Task brief
The required output is the lines below from the line containing "it would fake" to the line containing "the price of", inclusive, retyped exactly. No other lines belong in it.

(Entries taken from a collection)
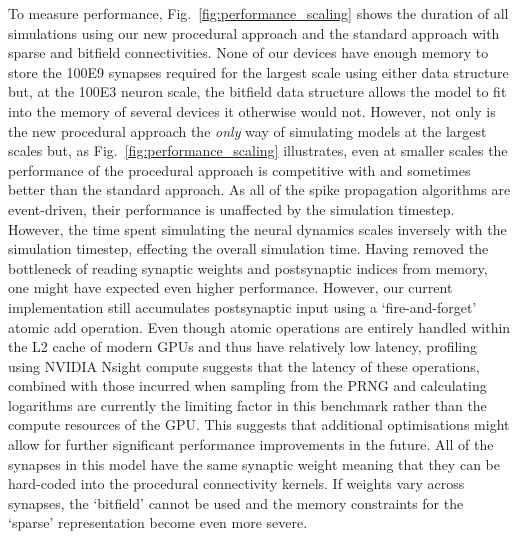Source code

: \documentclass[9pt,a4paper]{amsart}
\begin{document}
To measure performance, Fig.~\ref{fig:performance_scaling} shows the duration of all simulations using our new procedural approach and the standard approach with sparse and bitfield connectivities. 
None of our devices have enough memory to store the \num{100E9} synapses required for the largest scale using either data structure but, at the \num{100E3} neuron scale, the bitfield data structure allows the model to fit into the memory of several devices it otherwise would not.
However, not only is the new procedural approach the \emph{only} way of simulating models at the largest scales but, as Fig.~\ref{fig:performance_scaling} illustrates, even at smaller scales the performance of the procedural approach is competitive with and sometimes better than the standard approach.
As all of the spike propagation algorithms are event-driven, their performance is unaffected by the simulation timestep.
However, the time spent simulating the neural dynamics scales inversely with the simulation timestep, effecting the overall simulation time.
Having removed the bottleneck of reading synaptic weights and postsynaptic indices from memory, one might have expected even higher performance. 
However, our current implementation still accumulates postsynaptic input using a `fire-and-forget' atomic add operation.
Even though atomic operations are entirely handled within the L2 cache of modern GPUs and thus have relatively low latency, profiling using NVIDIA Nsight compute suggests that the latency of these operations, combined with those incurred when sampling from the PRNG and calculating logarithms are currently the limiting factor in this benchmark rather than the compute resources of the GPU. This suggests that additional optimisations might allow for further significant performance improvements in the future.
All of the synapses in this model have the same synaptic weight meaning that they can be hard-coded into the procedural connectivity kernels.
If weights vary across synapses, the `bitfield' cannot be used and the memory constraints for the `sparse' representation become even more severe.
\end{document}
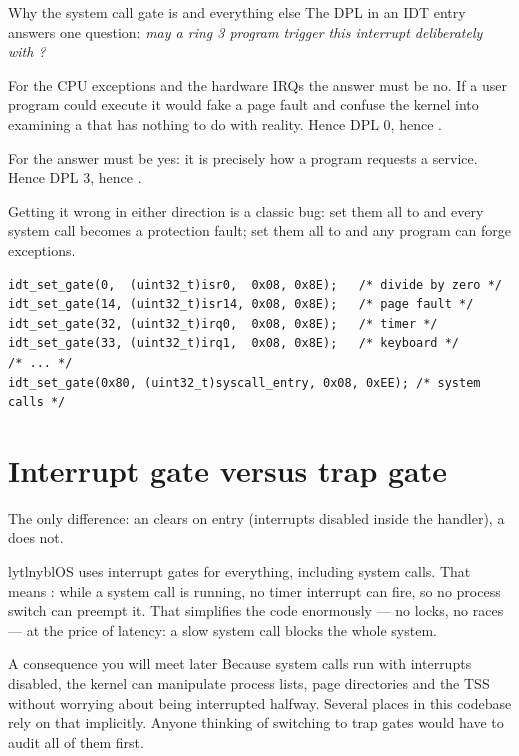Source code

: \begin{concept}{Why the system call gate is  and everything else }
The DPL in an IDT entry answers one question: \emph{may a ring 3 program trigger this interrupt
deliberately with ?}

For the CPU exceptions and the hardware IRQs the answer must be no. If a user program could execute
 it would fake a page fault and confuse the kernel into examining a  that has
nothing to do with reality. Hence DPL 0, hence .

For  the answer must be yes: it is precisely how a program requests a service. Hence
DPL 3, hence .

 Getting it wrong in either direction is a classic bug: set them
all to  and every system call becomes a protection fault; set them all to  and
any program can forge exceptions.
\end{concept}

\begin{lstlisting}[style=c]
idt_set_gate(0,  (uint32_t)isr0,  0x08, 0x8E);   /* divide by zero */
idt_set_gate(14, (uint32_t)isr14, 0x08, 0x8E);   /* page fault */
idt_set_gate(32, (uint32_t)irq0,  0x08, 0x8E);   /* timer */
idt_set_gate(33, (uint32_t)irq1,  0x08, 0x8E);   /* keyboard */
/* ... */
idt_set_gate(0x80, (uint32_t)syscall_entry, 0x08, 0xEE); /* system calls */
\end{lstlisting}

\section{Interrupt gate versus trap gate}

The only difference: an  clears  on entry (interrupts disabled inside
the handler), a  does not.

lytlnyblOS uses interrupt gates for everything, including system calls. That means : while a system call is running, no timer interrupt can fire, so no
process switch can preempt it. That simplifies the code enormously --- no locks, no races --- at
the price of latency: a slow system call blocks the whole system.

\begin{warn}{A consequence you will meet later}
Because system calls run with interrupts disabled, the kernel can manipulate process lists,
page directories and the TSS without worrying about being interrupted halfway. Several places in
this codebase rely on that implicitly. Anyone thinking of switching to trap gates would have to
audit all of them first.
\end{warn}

Worked solution
 it would fake a page fault and confuse the kernel into examining a  that has
nothing to do with reality. Hence DPL 0, hence .

For  the answer must be yes: it is precisely how a program requests a service. Hence
DPL 3, hence .

 Getting it wrong in either direction is a classic bug: set them
all to  and every system call becomes a protection fault; set them all to  and
any program can forge exceptions.
\end{concept}

\begin{lstlisting}[style=c]
idt_set_gate(0,  (uint32_t)isr0,  0x08, 0x8E);   /* divide by zero */
idt_set_gate(14, (uint32_t)isr14, 0x08, 0x8E);   /* page fault */
idt_set_gate(32, (uint32_t)irq0,  0x08, 0x8E);   /* timer */
idt_set_gate(33, (uint32_t)irq1,  0x08, 0x8E);   /* keyboard */
/* ... */
idt_set_gate(0x80, (uint32_t)syscall_entry, 0x08, 0xEE); /* system calls */
\end{lstlisting}

\section{Interrupt gate versus trap gate}

The only difference: an  clears  on entry (interrupts disabled inside
the handler), a  does not.

lytlnyblOS uses interrupt gates for everything, including system calls. That means : while a system call is running, no timer interrupt can fire, so no
process switch can preempt it. That simplifies the code enormously --- no locks, no races --- at
the price of latency: a slow system call blocks the whole system.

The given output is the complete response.